Yoon’s policy initiatives forewarn full-fledged return to neoliberalism for S. Korea

Posted on : 2022-05-06 18:07 KST Modified on : 2022-05-06 18:07 KST
Privatization and restructuring of public institutions and systems such as energy and health care were front and center in the list of 110 tasks Yoon’s administration plans to tackle in its term
President-elect Yoon Suk-yeol visits Chuncheon Station in Gangwon Province on May 4. (pool photo)
President-elect Yoon Suk-yeol visits Chuncheon Station in Gangwon Province on May 4. (pool photo)

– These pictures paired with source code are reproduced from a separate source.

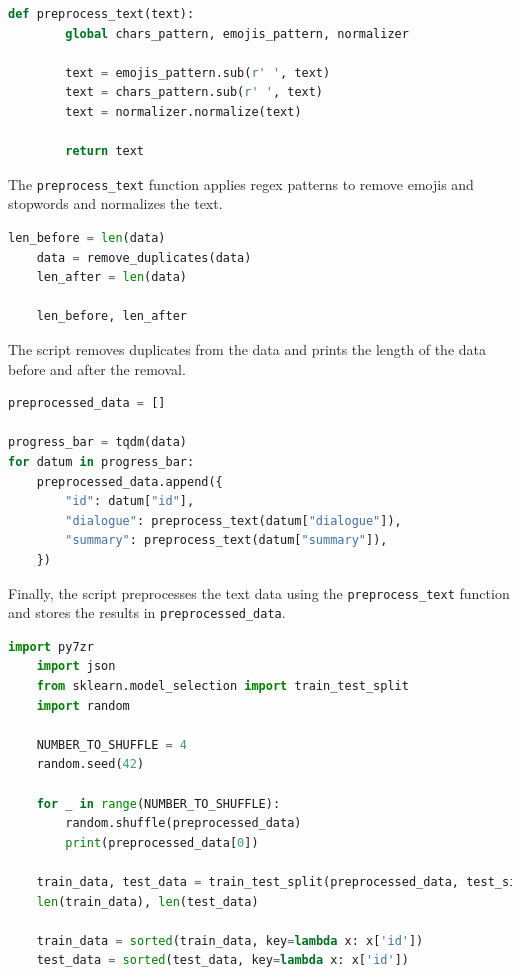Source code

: \documentclass{solutionclass} %
\begin{document}
\begin{lstlisting}[language=Python]
	def preprocess_text(text):
		global chars_pattern, emojis_pattern, normalizer
	
		text = emojis_pattern.sub(r' ', text)
		text = chars_pattern.sub(r' ', text)
		text = normalizer.normalize(text)
	
		return text
	\end{lstlisting}


\begin{solution}
The \texttt{preprocess\_text} function applies regex patterns to remove emojis and stopwords and normalizes the text.
\end{solution}


\begin{lstlisting}[language=Python]
	len_before = len(data)
	data = remove_duplicates(data)
	len_after = len(data)
	
	len_before, len_after
	\end{lstlisting}


\begin{solution}
The script removes duplicates from the data and prints the length of the data before and after the removal.
\end{solution}


\begin{lstlisting}[language=Python]
preprocessed_data = []

progress_bar = tqdm(data)
for datum in progress_bar:
    preprocessed_data.append({
        "id": datum["id"],
        "dialogue": preprocess_text(datum["dialogue"]),
        "summary": preprocess_text(datum["summary"]),
    })
\end{lstlisting}

\begin{solution}
Finally, the script preprocesses the text data using the \texttt{preprocess\_text} function and stores the results in \texttt{preprocessed\_data}.
\end{solution}



\begin{lstlisting}[language=Python]
	import py7zr
	import json
	from sklearn.model_selection import train_test_split
	import random
	
	NUMBER_TO_SHUFFLE = 4
	random.seed(42)
	
	for _ in range(NUMBER_TO_SHUFFLE):
		random.shuffle(preprocessed_data)
		print(preprocessed_data[0])
	
	train_data, test_data = train_test_split(preprocessed_data, test_size=0.1, random_state=42)
	len(train_data), len(test_data)
	
	train_data = sorted(train_data, key=lambda x: x['id'])
	test_data = sorted(test_data, key=lambda x: x['id'])
	\end{lstlisting}
\end{document}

According to the policy tasks the incoming administration says it plans to tackle over the next five years, the Yoon Suk-yeol administration will be focusing on privatization, the restructuring of public institutions, and increasing the flexibility of the labor market. Critics say Yoon’s neoliberal policy keynote runs counter to the demands for greater governmental accountability and duties touched off by the COVID-19 pandemic.

Yoon’s transition team announced on Tuesday 110 policy tasks the Yoon administration intends to prioritize during its term, which seemed intended to set up the foundation for industrial privatization in the fields of health care and social welfare.

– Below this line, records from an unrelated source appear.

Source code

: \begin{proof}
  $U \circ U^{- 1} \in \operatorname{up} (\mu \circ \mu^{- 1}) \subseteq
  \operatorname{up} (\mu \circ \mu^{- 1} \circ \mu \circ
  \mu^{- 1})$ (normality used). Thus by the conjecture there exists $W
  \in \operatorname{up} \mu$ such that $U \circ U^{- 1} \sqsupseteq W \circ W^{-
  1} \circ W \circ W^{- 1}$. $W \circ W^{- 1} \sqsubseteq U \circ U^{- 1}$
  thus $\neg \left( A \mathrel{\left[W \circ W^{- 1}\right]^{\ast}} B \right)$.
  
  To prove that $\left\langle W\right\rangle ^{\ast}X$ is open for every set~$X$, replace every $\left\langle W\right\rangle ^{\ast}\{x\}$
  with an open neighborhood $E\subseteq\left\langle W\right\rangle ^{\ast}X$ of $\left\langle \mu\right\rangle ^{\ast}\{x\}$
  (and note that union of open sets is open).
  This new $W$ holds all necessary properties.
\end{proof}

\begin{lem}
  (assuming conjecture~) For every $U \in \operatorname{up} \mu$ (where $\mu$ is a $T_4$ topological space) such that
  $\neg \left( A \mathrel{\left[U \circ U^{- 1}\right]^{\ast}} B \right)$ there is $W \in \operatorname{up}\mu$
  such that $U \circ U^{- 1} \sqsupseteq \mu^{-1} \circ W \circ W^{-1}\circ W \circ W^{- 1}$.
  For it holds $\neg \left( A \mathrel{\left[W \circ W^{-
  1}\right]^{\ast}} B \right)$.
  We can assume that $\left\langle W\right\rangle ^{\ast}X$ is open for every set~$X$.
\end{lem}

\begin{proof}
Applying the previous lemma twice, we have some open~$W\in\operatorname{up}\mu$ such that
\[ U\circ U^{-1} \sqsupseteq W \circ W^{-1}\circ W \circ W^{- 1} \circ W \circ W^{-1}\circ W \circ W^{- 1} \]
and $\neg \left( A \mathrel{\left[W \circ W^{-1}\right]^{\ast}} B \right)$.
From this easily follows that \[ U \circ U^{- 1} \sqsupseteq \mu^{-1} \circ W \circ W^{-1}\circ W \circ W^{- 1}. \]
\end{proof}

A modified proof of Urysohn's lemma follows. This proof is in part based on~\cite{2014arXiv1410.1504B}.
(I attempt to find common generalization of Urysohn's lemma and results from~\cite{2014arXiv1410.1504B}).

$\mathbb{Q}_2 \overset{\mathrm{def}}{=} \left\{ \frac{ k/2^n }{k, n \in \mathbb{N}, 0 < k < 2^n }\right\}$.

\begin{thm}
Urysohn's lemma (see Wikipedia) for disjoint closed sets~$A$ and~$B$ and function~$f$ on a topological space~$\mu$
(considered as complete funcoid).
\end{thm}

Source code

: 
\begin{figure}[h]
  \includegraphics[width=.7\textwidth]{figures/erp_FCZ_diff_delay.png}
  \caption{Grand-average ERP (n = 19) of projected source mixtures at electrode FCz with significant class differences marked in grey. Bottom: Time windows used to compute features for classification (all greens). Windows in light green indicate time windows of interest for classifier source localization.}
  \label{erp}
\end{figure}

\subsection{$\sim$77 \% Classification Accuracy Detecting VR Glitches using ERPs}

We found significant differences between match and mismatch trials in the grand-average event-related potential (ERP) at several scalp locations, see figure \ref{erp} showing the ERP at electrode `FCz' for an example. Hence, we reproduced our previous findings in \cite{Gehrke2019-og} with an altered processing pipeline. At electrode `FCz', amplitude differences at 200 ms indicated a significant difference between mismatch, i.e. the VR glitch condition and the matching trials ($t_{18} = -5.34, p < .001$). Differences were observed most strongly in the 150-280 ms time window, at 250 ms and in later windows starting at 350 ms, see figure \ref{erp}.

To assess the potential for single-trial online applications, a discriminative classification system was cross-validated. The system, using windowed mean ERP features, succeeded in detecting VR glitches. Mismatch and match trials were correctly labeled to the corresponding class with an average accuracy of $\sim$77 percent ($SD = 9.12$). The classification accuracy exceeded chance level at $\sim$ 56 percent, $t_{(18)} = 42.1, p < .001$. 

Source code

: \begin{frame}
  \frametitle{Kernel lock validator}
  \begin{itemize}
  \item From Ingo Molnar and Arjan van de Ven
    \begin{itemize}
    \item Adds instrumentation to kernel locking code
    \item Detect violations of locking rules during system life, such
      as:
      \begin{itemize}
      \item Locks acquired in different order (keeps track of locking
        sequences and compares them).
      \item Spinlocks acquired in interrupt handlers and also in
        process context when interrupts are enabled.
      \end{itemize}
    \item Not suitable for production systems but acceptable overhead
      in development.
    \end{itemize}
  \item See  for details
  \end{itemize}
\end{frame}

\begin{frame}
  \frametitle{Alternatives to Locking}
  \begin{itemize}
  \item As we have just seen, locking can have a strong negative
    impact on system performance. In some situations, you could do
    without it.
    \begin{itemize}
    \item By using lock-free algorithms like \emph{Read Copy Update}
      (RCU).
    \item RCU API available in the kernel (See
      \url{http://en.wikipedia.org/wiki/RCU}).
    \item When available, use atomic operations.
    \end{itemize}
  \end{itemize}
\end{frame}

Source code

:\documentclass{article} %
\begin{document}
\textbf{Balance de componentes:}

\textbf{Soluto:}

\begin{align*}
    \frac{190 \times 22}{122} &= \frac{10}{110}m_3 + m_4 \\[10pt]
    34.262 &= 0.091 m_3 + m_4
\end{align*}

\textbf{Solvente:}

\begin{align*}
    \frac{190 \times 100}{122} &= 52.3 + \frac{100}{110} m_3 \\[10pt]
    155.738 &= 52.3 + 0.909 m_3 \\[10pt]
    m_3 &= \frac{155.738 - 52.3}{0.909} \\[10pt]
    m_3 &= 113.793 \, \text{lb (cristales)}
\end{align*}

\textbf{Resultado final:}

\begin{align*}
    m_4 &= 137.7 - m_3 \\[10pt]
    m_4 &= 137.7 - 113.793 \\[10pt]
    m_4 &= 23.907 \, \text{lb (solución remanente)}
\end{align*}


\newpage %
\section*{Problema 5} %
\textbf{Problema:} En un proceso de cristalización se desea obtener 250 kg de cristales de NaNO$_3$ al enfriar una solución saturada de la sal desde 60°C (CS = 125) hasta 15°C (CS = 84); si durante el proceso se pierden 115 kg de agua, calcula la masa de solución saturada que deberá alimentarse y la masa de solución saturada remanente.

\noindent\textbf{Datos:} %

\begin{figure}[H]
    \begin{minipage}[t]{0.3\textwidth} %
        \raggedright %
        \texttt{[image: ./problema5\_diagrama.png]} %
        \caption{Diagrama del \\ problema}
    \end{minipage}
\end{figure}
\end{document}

In aiming to “establish energy security and create new energy industries and markets,” the Yoon administration specifically suggested that it would “found an electricity market based on competition and market principles.” Through such efforts, the incoming administration hopes to “foster a transparent and reasonable electricity market and pricing system operated by market principles,” the announcement read.

On April 28, when Yoon’s transition team announced its five policy directions for the normalization of energy policy, it stated that it would “incrementally open up the Korea Electric Power Corporation (KEPCO) from its sales monopoly and cultivate various demand management service companies.”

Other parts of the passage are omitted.